[Description of the task] Without the pictures, restate all of the data below word for word.

[Data shown]
++++++++++
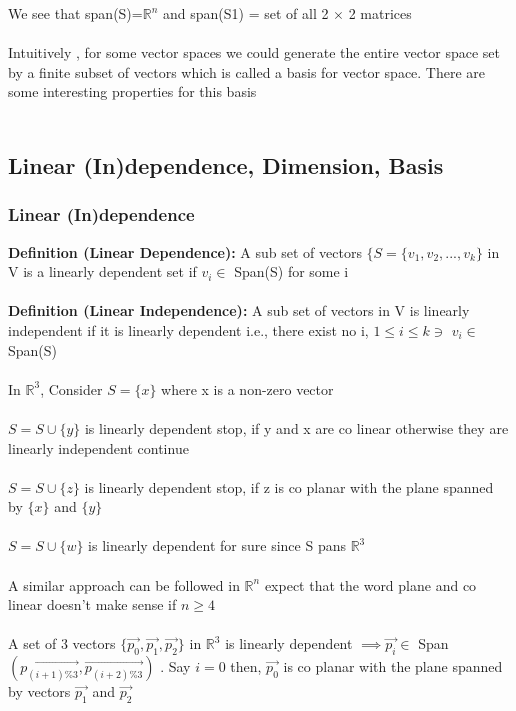 \documentclass{article}
\begin{document}
    We see that span(S)=$\mathbb{R}^n$ and span(S1) = set of all 2 $\times$ 2 matrices \\ \\
    Intuitively , for some vector spaces we could generate the entire vector space set by a finite subset of vectors which is called a basis for vector space. There are some interesting properties for this basis \\ \\
    \subsection{Linear (In)dependence, Dimension, Basis}
    \subsubsection{Linear (In)dependence}
    \textbf{Definition (Linear Dependence): } A sub set of vectors $\{S=\{v_1,v_2,...,v_k\}$ in V is a linearly dependent set if $v_i \in$ Span(S) for some i \\ \\
    \textbf{Definition (Linear Independence): } A sub set of vectors in V is linearly independent if it is linearly dependent i.e., there exist no i, $ 1 \leq i \leq k \ni $  
    $v_i \in$ Span(S) \\ \\
    In $\mathbb{R}^3$, Consider $S=\{x\}$ where x is a non-zero vector \\ \\
    $S = S \cup \{y\}$ is linearly dependent stop, if y and x are co linear otherwise they are linearly independent continue \\ \\
    $S = S \cup \{z\}$ is linearly dependent stop, if z is co planar with the plane spanned by $\{x\}$ and $\{y\}$ \\ \\
    $S = S \cup \{w\}$ is linearly dependent for sure since S pans $\mathbb{R}^3$ \\ \\
    A similar approach can be followed in $\mathbb{R}^n$ expect that the word plane and co linear doesn't make sense if $n \geq 4$ \\ \\
    A set of 3 vectors $\{ \Vec{p_0},\Vec{p_1},\Vec{p_2}\}$ in $\mathbb{R}^3$ is linearly dependent $\implies \Vec{p_i} \in$ Span $(\Vec{p_{(i+1)\%3}},\Vec{p_{(i+2)\%3}})$ . Say $i = 0$ then, $\Vec{p_0}$ is co planar with the plane spanned by vectors $\Vec{p_1}$ and $\Vec{p_2}$ \\ \\
\end{document}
++++++++++
[Solved problem]
 \documentclass{article}
\begin{document}
    We see that span(S)=$\mathbb{R}^n$ and span(S1) = set of all 2 $\times$ 2 matrices \\ \\
    Intuitively , for some vector spaces we could generate the entire vector space set by a finite subset of vectors which is called a basis for vector space. There are some interesting properties for this basis \\ \\
    \subsection{Linear (In)dependence, Dimension, Basis}
    \subsubsection{Linear (In)dependence}
    \textbf{Definition (Linear Dependence): } A sub set of vectors $\{S=\{v_1,v_2,...,v_k\}$ in V is a linearly dependent set if $v_i \in$ Span(S) for some i \\ \\
    \textbf{Definition (Linear Independence): } A sub set of vectors in V is linearly independent if it is linearly dependent i.e., there exist no i, $ 1 \leq i \leq k \ni $  
    $v_i \in$ Span(S) \\ \\
    In $\mathbb{R}^3$, Consider $S=\{x\}$ where x is a non-zero vector \\ \\
    $S = S \cup \{y\}$ is linearly dependent stop, if y and x are co linear otherwise they are linearly independent continue \\ \\
    $S = S \cup \{z\}$ is linearly dependent stop, if z is co planar with the plane spanned by $\{x\}$ and $\{y\}$ \\ \\
    $S = S \cup \{w\}$ is linearly dependent for sure since S pans $\mathbb{R}^3$ \\ \\
    A similar approach can be followed in $\mathbb{R}^n$ expect that the word plane and co linear doesn't make sense if $n \geq 4$ \\ \\
    A set of 3 vectors $\{ \Vec{p_0},\Vec{p_1},\Vec{p_2}\}$ in $\mathbb{R}^3$ is linearly dependent $\implies \Vec{p_i} \in$ Span $(\Vec{p_{(i+1)\%3}},\Vec{p_{(i+2)\%3}})$ . Say $i = 0$ then, $\Vec{p_0}$ is co planar with the plane spanned by vectors $\Vec{p_1}$ and $\Vec{p_2}$ \\ \\
\end{document}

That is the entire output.